Nada atrae más al hombre caído que la idea de recuperar la justicia y salvar la brecha entre él mismo y Dios por medio de su esfuerzo moral. Quiere ser justo por sus propios méritos y forzar su idea de la justicia en los demás. ¿Suena familiar? Debería, porque esto caracteriza a la mayoría de las actividades del hombre religioso a lo largo de los últimos seis mil años. Desde que la serpiente engañó a Eva con la promesa de que podría ser “como Dios” si desobedecía a Dios y tomaba las cosas en sus propias manos, cada acción del hombre es una prueba de que no conoce que la verdadera justicia pertenece al Señor, como tampoco sabe que debe ser así. En la búsqueda de su propia justicia, el hombre religioso es ciego a la verdadera justicia que viene solo como un don y que nunca se derivaría de ninguna bondad inherente en él. Debe recibirla como un don inmerecido procedente de Aquel que solo Él es justo (lee Romanos 5:17).
No nos volvemos justos por nuestros propios méritos. La justicia procede de una fuente totalmente distinta al hombre.

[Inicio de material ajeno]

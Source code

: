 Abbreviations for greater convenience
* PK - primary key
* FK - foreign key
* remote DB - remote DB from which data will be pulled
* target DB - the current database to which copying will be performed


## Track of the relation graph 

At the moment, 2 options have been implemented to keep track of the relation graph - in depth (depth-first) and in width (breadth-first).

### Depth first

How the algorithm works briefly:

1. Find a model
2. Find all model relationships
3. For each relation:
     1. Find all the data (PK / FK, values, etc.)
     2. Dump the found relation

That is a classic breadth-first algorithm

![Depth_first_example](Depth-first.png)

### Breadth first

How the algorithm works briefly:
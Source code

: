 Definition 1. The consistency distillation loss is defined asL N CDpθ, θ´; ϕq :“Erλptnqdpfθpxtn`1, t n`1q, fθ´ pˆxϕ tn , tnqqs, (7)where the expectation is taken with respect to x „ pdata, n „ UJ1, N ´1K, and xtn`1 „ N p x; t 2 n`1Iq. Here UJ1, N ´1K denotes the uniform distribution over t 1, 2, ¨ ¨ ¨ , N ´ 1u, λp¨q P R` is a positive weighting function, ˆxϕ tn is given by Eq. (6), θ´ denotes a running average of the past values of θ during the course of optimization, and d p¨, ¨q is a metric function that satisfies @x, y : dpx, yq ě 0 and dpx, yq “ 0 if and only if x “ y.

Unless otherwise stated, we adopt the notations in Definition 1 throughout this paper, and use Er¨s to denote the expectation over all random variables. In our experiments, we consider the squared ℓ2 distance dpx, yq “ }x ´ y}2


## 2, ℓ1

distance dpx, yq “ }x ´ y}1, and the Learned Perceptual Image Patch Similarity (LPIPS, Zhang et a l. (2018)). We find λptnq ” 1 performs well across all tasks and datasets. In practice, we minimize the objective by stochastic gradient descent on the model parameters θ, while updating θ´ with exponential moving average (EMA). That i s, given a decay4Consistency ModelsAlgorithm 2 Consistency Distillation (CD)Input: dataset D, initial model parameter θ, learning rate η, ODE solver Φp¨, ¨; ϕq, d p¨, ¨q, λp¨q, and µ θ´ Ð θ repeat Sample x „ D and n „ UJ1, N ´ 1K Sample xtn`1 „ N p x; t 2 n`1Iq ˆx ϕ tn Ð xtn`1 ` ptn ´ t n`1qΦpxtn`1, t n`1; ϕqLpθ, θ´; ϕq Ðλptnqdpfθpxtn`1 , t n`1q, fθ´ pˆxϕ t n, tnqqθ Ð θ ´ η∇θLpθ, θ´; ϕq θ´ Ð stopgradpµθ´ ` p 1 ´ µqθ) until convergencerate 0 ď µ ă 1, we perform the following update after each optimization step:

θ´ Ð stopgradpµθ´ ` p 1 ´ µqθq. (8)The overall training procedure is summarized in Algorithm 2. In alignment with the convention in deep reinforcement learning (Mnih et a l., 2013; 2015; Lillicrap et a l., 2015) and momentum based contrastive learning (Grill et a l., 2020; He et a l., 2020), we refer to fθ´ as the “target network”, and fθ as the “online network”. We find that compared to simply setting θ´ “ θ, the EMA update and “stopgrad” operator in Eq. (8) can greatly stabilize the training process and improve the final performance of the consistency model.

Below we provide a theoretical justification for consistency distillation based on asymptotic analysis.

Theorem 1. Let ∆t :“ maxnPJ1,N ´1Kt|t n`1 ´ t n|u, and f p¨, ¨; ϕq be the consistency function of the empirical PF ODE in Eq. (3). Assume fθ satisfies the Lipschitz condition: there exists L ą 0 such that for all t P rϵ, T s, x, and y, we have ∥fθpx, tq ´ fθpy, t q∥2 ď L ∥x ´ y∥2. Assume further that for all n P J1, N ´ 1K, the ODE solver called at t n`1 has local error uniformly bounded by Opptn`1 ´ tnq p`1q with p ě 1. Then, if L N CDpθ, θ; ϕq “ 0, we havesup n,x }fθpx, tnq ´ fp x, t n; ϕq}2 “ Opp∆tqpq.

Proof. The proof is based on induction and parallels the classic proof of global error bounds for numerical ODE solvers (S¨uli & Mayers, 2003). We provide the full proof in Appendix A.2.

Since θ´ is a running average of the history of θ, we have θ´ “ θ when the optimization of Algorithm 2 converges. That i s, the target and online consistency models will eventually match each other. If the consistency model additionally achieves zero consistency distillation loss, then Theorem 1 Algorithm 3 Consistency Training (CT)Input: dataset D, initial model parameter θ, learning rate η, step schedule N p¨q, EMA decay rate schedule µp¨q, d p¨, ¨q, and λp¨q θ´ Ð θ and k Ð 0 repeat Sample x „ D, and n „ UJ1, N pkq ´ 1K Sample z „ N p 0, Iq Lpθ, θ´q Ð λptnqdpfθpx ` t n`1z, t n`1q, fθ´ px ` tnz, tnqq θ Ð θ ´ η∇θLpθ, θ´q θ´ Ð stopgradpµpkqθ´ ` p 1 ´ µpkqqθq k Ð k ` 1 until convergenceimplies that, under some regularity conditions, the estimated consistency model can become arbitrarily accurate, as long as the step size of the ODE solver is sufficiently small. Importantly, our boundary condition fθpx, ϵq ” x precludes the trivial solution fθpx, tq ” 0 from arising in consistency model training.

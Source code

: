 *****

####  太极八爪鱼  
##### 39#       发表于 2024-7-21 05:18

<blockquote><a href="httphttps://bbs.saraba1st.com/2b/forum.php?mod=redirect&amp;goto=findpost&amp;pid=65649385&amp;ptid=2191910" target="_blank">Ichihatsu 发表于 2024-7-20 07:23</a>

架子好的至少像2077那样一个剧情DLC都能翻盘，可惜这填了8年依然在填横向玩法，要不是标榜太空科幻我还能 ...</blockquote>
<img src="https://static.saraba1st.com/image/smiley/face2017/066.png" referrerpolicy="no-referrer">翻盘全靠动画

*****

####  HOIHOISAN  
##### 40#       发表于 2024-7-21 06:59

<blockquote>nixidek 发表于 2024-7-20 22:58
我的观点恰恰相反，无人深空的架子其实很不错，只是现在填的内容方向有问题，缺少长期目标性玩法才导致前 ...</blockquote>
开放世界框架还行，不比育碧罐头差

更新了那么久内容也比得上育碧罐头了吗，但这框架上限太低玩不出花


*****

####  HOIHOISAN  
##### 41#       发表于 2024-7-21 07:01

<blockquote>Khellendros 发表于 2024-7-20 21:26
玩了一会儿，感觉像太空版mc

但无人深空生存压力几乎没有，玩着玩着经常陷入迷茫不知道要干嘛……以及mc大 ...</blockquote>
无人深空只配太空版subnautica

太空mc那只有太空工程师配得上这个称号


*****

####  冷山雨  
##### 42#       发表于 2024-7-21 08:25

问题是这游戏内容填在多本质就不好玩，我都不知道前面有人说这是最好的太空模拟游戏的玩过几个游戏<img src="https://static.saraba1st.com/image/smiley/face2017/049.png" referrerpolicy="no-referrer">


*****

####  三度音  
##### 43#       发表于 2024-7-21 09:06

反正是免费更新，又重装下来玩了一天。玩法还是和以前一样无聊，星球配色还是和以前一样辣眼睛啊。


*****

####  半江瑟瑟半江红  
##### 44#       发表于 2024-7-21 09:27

Lo más difícil de sacrificar para él es su mentalidad prevaleciente de que obrar en justicia es lo mismo que la justicia, porque todo su pensamiento, sus motivos y sus prácticas se basan en eso. No hay nada que bloquee con más efectividad el fluir de la gracia de Dios.
Antes de poder venir a Dios en verdadero arrepentimiento primero tienes que aceptar Su juicio sobre toda carne. El pronunciamiento de Dios sobre cada uno es, “No hay justo, ni aún uno solo”. Si nos aferramos a la creencia errónea de que hay algo bueno en nosotros que nos hace meritorios ante Dios, entramos en fuerte discrepancia con Él. Toda nuestra vida se convierte en una mentira. Cualquiera que no haya aceptado el juicio de Dios no se ha arrepentido verdaderamente y su vida se convierte en un constante esfuerzo para demostrar que Dios está equivocado.
En su sentido más verdadero, el arrepentimiento es llegar a un acuerdo con Dios. Juan escribió, “si confesamos nuestros pecados, él es fiel y justo para perdonar nuestros pecados y limpiarnos de toda maldad” (1ª Juan 1:9). La palabra compuesta en griego para confesar en este pasaje es homologeo. Homo significa uno y lo mismo, y logeo, decir. Juntas, cobran el significado de decir con. Confesar algo es decir lo mismo que otro dice, estando totalmente de acuerdo con su declaración. Este fue el juicio de Dios contra Israel cuando Él habló por medio de Amós y dijo: “¿Cómo podrían dos andar juntos si no estuvieran de acuerdo?”